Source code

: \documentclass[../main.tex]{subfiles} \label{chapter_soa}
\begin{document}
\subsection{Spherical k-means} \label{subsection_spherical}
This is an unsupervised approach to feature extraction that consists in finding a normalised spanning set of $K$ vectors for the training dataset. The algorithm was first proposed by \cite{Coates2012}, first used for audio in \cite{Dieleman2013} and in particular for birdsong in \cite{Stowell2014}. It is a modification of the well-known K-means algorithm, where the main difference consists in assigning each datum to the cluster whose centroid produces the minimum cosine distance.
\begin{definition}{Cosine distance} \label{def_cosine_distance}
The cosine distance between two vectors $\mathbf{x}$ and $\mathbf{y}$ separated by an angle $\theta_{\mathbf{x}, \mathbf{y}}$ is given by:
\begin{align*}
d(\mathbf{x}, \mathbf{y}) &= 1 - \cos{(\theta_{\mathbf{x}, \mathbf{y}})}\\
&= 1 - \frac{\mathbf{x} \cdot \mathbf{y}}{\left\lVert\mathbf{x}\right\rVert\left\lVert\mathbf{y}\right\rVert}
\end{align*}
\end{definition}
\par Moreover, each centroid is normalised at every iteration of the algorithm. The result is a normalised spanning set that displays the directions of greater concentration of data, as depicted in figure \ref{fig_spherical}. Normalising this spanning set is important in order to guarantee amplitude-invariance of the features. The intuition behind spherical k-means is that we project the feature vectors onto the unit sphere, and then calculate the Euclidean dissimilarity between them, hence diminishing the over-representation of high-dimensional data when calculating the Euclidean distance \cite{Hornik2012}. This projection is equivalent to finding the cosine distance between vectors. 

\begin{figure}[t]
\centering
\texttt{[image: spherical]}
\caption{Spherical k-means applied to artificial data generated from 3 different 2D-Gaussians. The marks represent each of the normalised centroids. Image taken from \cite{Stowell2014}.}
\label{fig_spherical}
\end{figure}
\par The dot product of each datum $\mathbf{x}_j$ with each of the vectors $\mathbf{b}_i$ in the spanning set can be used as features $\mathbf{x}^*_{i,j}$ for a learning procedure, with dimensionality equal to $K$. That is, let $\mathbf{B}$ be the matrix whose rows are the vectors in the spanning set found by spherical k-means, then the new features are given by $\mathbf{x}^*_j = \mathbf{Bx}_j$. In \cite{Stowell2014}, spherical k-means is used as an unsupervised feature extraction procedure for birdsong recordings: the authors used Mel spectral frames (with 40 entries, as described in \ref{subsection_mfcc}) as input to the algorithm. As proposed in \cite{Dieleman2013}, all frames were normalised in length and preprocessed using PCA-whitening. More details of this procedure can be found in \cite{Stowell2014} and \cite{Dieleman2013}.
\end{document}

---

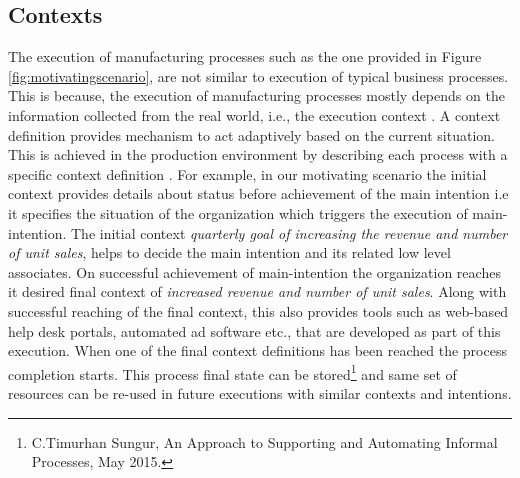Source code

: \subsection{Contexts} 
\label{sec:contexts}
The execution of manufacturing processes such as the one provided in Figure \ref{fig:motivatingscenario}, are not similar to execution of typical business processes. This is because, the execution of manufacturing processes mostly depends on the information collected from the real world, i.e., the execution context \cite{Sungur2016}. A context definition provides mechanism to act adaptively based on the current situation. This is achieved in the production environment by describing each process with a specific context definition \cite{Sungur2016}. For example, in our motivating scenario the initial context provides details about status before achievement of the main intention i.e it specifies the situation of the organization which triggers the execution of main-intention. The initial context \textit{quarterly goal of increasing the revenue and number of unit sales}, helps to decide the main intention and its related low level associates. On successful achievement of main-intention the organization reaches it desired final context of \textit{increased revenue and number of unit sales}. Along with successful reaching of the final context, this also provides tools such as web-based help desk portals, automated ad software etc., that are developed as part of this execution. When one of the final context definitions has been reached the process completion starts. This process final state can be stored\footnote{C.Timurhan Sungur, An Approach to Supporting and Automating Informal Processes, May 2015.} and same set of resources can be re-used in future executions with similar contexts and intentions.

*WHAT THIS TASK INVOLVES*
From the data above, gather every line that includes the word "whose".

*EXERCISE ANSWER*
This is an unsupervised approach to feature extraction that consists in finding a normalised spanning set of $K$ vectors for the training dataset. The algorithm was first proposed by \cite{Coates2012}, first used for audio in \cite{Dieleman2013} and in particular for birdsong in \cite{Stowell2014}. It is a modification of the well-known K-means algorithm, where the main difference consists in assigning each datum to the cluster whose centroid produces the minimum cosine distance.
\par The dot product of each datum $\mathbf{x}_j$ with each of the vectors $\mathbf{b}_i$ in the spanning set can be used as features $\mathbf{x}^*_{i,j}$ for a learning procedure, with dimensionality equal to $K$. That is, let $\mathbf{B}$ be the matrix whose rows are the vectors in the spanning set found by spherical k-means, then the new features are given by $\mathbf{x}^*_j = \mathbf{Bx}_j$. In \cite{Stowell2014}, spherical k-means is used as an unsupervised feature extraction procedure for birdsong recordings: the authors used Mel spectral frames (with 40 entries, as described in \ref{subsection_mfcc}) as input to the algorithm. As proposed in \cite{Dieleman2013}, all frames were normalised in length and preprocessed using PCA-whitening. More details of this procedure can be found in \cite{Stowell2014} and \cite{Dieleman2013}.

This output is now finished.